⟨

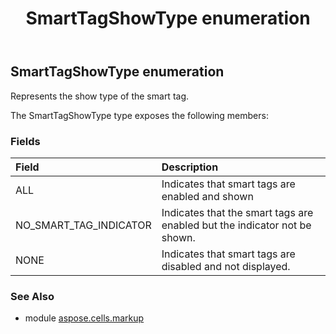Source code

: ﻿---
title: SmartTagShowType enumeration
second_title: Aspose.Cells for Python via .NET API References
description: 
type: docs
weight: 90
url: /aspose.cells.markup/smarttagshowtype/
is_root: false
---

## SmartTagShowType enumeration

Represents the show type of the smart tag.



The SmartTagShowType type exposes the following members:

### Fields
| Field | Description |
| :- | :- |
| ALL | Indicates that smart tags are enabled and shown |
| NO_SMART_TAG_INDICATOR | Indicates that the smart tags are enabled but the indicator not be shown. |
| NONE | Indicates that smart tags are disabled and not displayed. |



### See Also
* module [aspose.cells.markup](..)
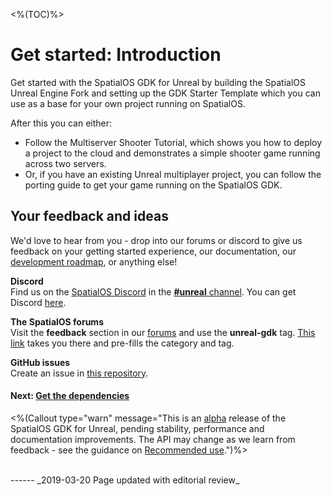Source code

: <%(TOC)%>
# Get started: Introduction

Get started with the SpatialOS GDK for Unreal by building the SpatialOS Unreal Engine Fork and setting up the GDK Starter Template which you can use as a base for your own project running on SpatialOS.

After this you can either:<br>
* Follow the Multiserver Shooter Tutorial, which shows you how to deploy a project to the cloud and demonstrates a simple shooter game running across two servers.
* Or, if you have an existing Unreal multiplayer project, you can follow the porting guide to get your game running on  the SpatialOS GDK.

## Your feedback and ideas

We'd love to hear from you - drop into our forums or discord to give us feedback on your getting started experience, our documentation, our [development roadmap](https://trello.com/b/7wtbtwmL/unreal-gdk-roadmap), or anything else!

**Discord**</br>
Find us on the [SpatialOS Discord](https://discord.gg/vAT7RSU) in the [**#unreal** channel](https://discordapp.com/channels/311273633307951114/339471548647866368).
You can get Discord [here](https://discordapp.com/).

**The SpatialOS forums**</br>
Visit the **feedback** section in our [forums](https://forums.improbable.io/) and use the **unreal-gdk** tag. [This link](https://forums.improbable.io/new-topic?category=Feedback&tags=unreal-gdk) takes you there and pre-fills the category and tag.

**GitHub issues**</br>
Create an issue in [this repository](https://github.com/spatialos/UnrealGDK/issues).

#### Next: [Get the dependencies]({{urlRoot}}/content/get-started/dependencies.md)

<%(Callout type="warn" message="This is an [alpha](https://docs.improbable.io/reference/latest/shared/release-policy#maturity-stages) release of the SpatialOS GDK for Unreal, pending stability, performance and documentation improvements. The API may change as we learn from feedback  - see the guidance on [Recommended use]({{urlRoot}}/recommended-use).")%>

<br/>
------
_2019-03-20 Page updated with editorial review_
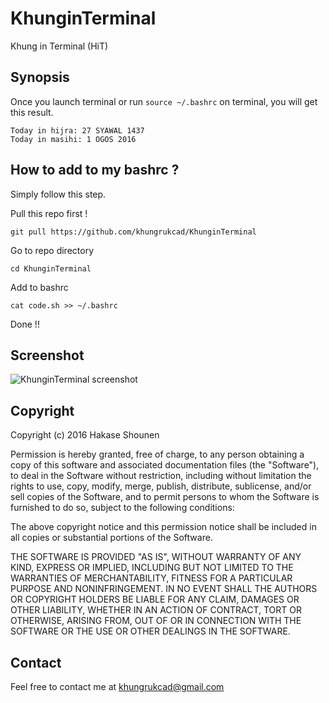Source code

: # KhunginTerminal
Khung in Terminal (HiT)

## Synopsis
Once you launch terminal or run `source ~/.bashrc` on terminal, you will get this result.


	Today in hijra: 27 SYAWAL 1437
	Today in masihi: 1 OGOS 2016


## How to add to my bashrc ?
Simply follow this step.

Pull this repo first !

	git pull https://github.com/khungrukcad/KhunginTerminal

Go to repo directory

	cd KhunginTerminal

Add to bashrc

	cat code.sh >> ~/.bashrc

Done !!

## Screenshot
![KhunginTerminal screenshot](https://github.com/khungrukcad/KhunginTerminal/raw/master/screenshot/screenshot.png)


## Copyright
Copyright (c) 2016 Hakase Shounen

Permission is hereby granted, free of charge, to any person obtaining a copy of this software and associated documentation files (the "Software"), to deal in the Software without restriction, including without limitation the rights to use, copy, modify, merge, publish, distribute, sublicense, and/or sell copies of the Software, and to permit persons to whom the Software is furnished to do so, subject to the following conditions:

The above copyright notice and this permission notice shall be included in all copies or substantial portions of the Software.

THE SOFTWARE IS PROVIDED "AS IS", WITHOUT WARRANTY OF ANY KIND, EXPRESS OR IMPLIED, INCLUDING BUT NOT LIMITED TO THE WARRANTIES OF MERCHANTABILITY, FITNESS FOR A PARTICULAR PURPOSE AND NONINFRINGEMENT. IN NO EVENT SHALL THE AUTHORS OR COPYRIGHT HOLDERS BE LIABLE FOR ANY CLAIM, DAMAGES OR OTHER LIABILITY, WHETHER IN AN ACTION OF CONTRACT, TORT OR OTHERWISE, ARISING FROM, OUT OF OR IN CONNECTION WITH THE SOFTWARE OR THE USE OR OTHER DEALINGS IN THE SOFTWARE.


## Contact
Feel free to contact me at khungrukcad@gmail.com
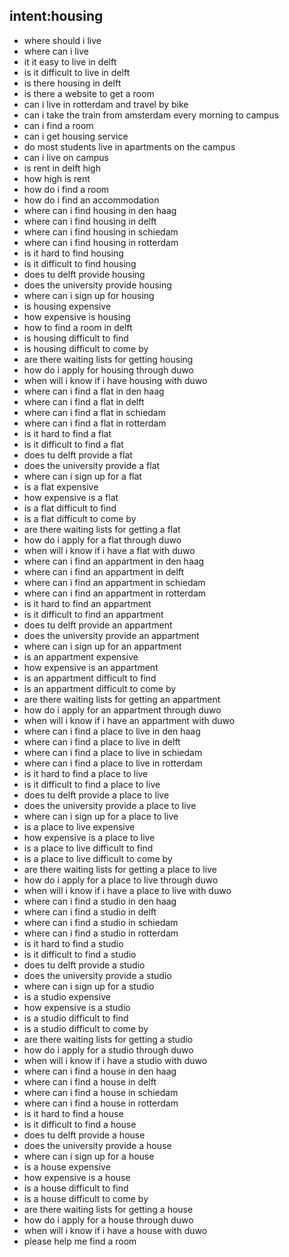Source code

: ## intent:housing
- where should i live
- where can i live
- it it easy to live in delft
- is it difficult to live in delft
- is there housing in delft
- is there a website to get a room
- can i live in rotterdam and travel by bike
- can i take the train from amsterdam every morning to campus
- can i find a room
- can i get housing service
- do most students live in apartments on the campus
- can i live on campus
- is rent in delft high
- how high is rent
- how do i find a room
- how do i find an accommodation
- where can i find housing in den haag
- where can i find housing in delft
- where can i find housing in schiedam
- where can i find housing in rotterdam
- is it hard to find housing
- is it difficult to find housing
- does tu delft provide housing
- does the university provide housing
- where can i sign up for housing
- is housing expensive
- how expensive is housing
- how to find a room in delft
- is housing difficult to find
- is housing difficult to come by
- are there waiting lists for getting housing
- how do i apply for housing through duwo
- when will i know if i have housing with duwo
- where can i find a flat in den haag
- where can i find a flat in delft
- where can i find a flat in schiedam
- where can i find a flat in rotterdam
- is it hard to find a flat
- is it difficult to find a flat
- does tu delft provide a flat
- does the university provide a flat
- where can i sign up for a flat
- is a flat expensive
- how expensive is a flat
- is a flat difficult to find
- is a flat difficult to come by
- are there waiting lists for getting a flat
- how do i apply for a flat through duwo
- when will i know if i have a flat with duwo
- where can i find an appartment in den haag
- where can i find an appartment in delft
- where can i find an appartment in schiedam
- where can i find an appartment in rotterdam
- is it hard to find an appartment
- is it difficult to find an appartment
- does tu delft provide an appartment
- does the university provide an appartment
- where can i sign up for an appartment
- is an appartment expensive
- how expensive is an appartment
- is an appartment difficult to find
- is an appartment difficult to come by
- are there waiting lists for getting an appartment
- how do i apply for an appartment through duwo
- when will i know if i have an appartment with duwo
- where can i find a place to live in den haag
- where can i find a place to live in delft
- where can i find a place to live in schiedam
- where can i find a place to live in rotterdam
- is it hard to find a place to live
- is it difficult to find a place to live
- does tu delft provide a place to live
- does the university provide a place to live
- where can i sign up for a place to live
- is a place to live expensive
- how expensive is a place to live
- is a place to live difficult to find
- is a place to live difficult to come by
- are there waiting lists for getting a place to live
- how do i apply for a place to live through duwo
- when will i know if i have a place to live with duwo
- where can i find a studio in den haag
- where can i find a studio in delft
- where can i find a studio in schiedam
- where can i find a studio in rotterdam
- is it hard to find a studio
- is it difficult to find a studio
- does tu delft provide a studio
- does the university provide a studio
- where can i sign up for a studio
- is a studio expensive
- how expensive is a studio
- is a studio difficult to find
- is a studio difficult to come by
- are there waiting lists for getting a studio
- how do i apply for a studio through duwo
- when will i know if i have a studio with duwo
- where can i find a house in den haag
- where can i find a house in delft
- where can i find a house in schiedam
- where can i find a house in rotterdam
- is it hard to find a house
- is it difficult to find a house
- does tu delft provide a house
- does the university provide a house
- where can i sign up for a house
- is a house expensive
- how expensive is a house
- is a house difficult to find
- is a house difficult to come by
- are there waiting lists for getting a house
- how do i apply for a house through duwo
- when will i know if i have a house with duwo
- please help me find a room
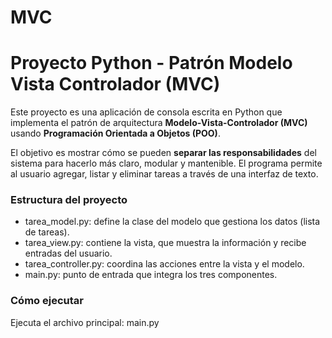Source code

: # MVC
# Proyecto Python - Patrón Modelo Vista Controlador (MVC)

Este proyecto es una aplicación de consola escrita en Python que implementa el patrón de arquitectura **Modelo-Vista-Controlador (MVC)** usando **Programación Orientada a Objetos (POO)**.

El objetivo es mostrar cómo se pueden **separar las responsabilidades** del sistema para hacerlo más claro, modular y mantenible. El programa permite al usuario agregar, listar y eliminar tareas a través de una interfaz de texto.

### Estructura del proyecto

- tarea_model.py: define la clase del modelo que gestiona los datos (lista de tareas).
- tarea_view.py: contiene la vista, que muestra la información y recibe entradas del usuario.
- tarea_controller.py: coordina las acciones entre la vista y el modelo.
- main.py: punto de entrada que integra los tres componentes.

### Cómo ejecutar

Ejecuta el archivo principal:
main.py

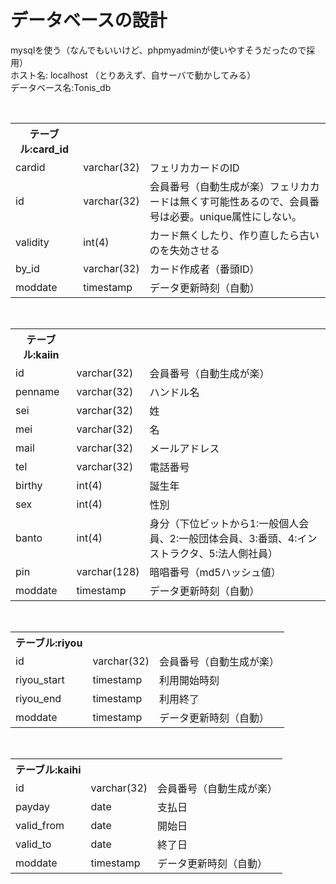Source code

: # データベースの設計
mysqlを使う（なんでもいいけど、phpmyadminが使いやすそうだったので採用）<br>
ホスト名: localhost （とりあえず、自サーバで動かしてみる）<br>
データベース名:Tonis_db<br>

<br>
<table>
<th>テーブル:card_id</th>
<tr><td>cardid</td><td>varchar(32)</td><td>フェリカカードのID</td></tr>
<tr><td>id</td><td>varchar(32)</td><td>会員番号（自動生成が楽）フェリカカードは無くす可能性あるので、会員番号は必要。unique属性にしない。</td></tr>
<tr><td>validity</td><td>int(4)</td><td>カード無くしたり、作り直したら古いのを失効させる</td></tr>
<tr><td>by_id</td><td>varchar(32)</td><td>カード作成者（番頭ID）</td></tr>
<tr><td>moddate</td><td>timestamp</td><td>データ更新時刻（自動）</td></tr>
</table>
<br>
<table>
<th>テーブル:kaiin</th>
<tr><td>id</td><td>varchar(32)</td><td>会員番号（自動生成が楽）</td></tr>
<tr><td>penname</td><td>varchar(32)</td><td>ハンドル名</td></tr>
<tr><td>sei</td><td>varchar(32)</td><td>姓</td></tr>
<tr><td>mei</td><td>varchar(32)</td><td>名</td></tr>
<tr><td>mail</td><td>varchar(32)</td><td>メールアドレス</td></tr>
<tr><td>tel</td><td>varchar(32)</td><td>電話番号</td></tr>
<tr><td>birthy</td><td>int(4)</td><td>誕生年</td></tr>
<tr><td>sex</td><td>int(4)</td><td>性別</td></tr>
<tr><td>banto</td><td>int(4)</td><td>身分（下位ビットから1:一般個人会員、2:一般団体会員、3:番頭、4:インストラクタ、5:法人側社員）</td></tr>
<tr><td>pin</td><td>varchar(128)</td><td>暗唱番号（md5ハッシュ値）</td></tr>
<tr><td>moddate</td><td>timestamp</td><td>データ更新時刻（自動）</td></tr>
</table>
<br>
<table>
<th>テーブル:riyou</th>
<tr><td>id</td><td>varchar(32)</td><td>会員番号（自動生成が楽）</td></tr>
<tr><td>riyou_start</td><td>timestamp</td><td>利用開始時刻</td></tr>
<tr><td>riyou_end</td><td>timestamp</td><td>利用終了</td></tr>
<tr><td>moddate</td><td>timestamp</td><td>データ更新時刻（自動）</td></tr>
</table>
<br>
<table>
<th>テーブル:kaihi</th>
<tr><td>id</td><td>varchar(32)</td><td>会員番号（自動生成が楽）</td></tr>
<tr><td>payday</td><td>date</td><td>支払日</td></tr>
<tr><td>valid_from</td><td>date</td><td>開始日</td></tr>
<tr><td>valid_to</td><td>date</td><td>終了日</td></tr>
<tr><td>moddate</td><td>timestamp</td><td>データ更新時刻（自動）</td></tr>
</table>
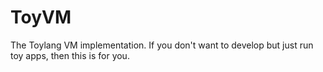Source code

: # ToyVM

The Toylang VM implementation. If you don't want to develop but just run 
toy apps, then this is for you.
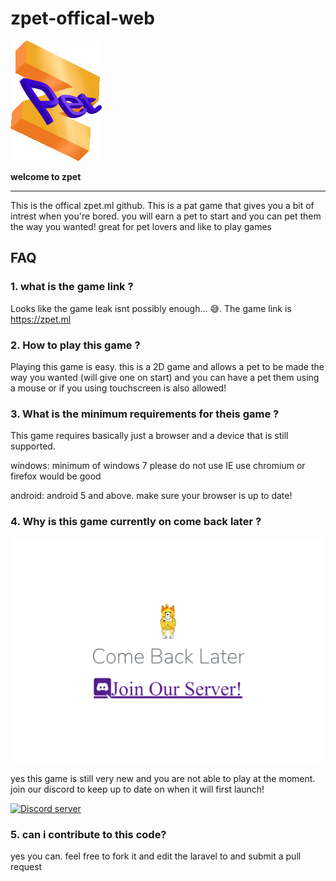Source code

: # zpet-offical-web
![Image of zpet](/images/discord.png)

**welcome to zpet**
<hr>
This is the offical zpet.ml github. This is a pat game that gives you a bit of intrest when you're bored. you will earn a pet to start and you can pet them the way you wanted! great for pet lovers and like to play games

## FAQ
### 1. what is the game link ?
Looks like the game leak isnt possibly enough... 😅. The game link is https://zpet.ml

### 2. How to play this game ?
Playing this game is easy. this is a 2D game and allows a pet to be made the way you wanted (will give one on start) and you can have a pet them using a mouse or if you using touchscreen is also allowed!

### 3. What is the minimum requirements for theis game ?
This game requires basically just a browser and a device that is still supported.

windows: minimum of windows 7 please do not use IE use chromium or firefox would be good

android: android 5 and above. make sure your browser is up to date!

### 4. Why is this game currently on come back later ?
![Image of web](/images/BFp1u.png)

yes this game is still very new and you are not able to play at the moment. join our discord to keep up to date on when it will first launch!

[![Discord server](https://discordapp.com/api/guilds/700292646186516530/embed.png?style=banner4)](https://discord.gg/700292646186516530)

### 5. can i contribute to this code?
yes you can. feel free to fork it and edit the laravel to and submit a pull request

⟩

→ **Work to be completed**: Taking the material above, give again exactly the lines from the one holding "El objetivo es" through the one holding "<tr><td>cardid", with both ends and without pictures.

→ **Answer to this problem**:
El objetivo es mostrar cómo se pueden **separar las responsabilidades** del sistema para hacerlo más claro, modular y mantenible. El programa permite al usuario agregar, listar y eliminar tareas a través de una interfaz de texto.

### Estructura del proyecto

- tarea_model.py: define la clase del modelo que gestiona los datos (lista de tareas).
- tarea_view.py: contiene la vista, que muestra la información y recibe entradas del usuario.
- tarea_controller.py: coordina las acciones entre la vista y el modelo.
- main.py: punto de entrada que integra los tres componentes.

### Cómo ejecutar

Ejecuta el archivo principal:
main.py

Source code

: # データベースの設計
mysqlを使う（なんでもいいけど、phpmyadminが使いやすそうだったので採用）<br>
ホスト名: localhost （とりあえず、自サーバで動かしてみる）<br>
データベース名:Tonis_db<br>

<br>
<table>
<th>テーブル:card_id</th>
<tr><td>cardid</td><td>varchar(32)</td><td>フェリカカードのID</td></tr>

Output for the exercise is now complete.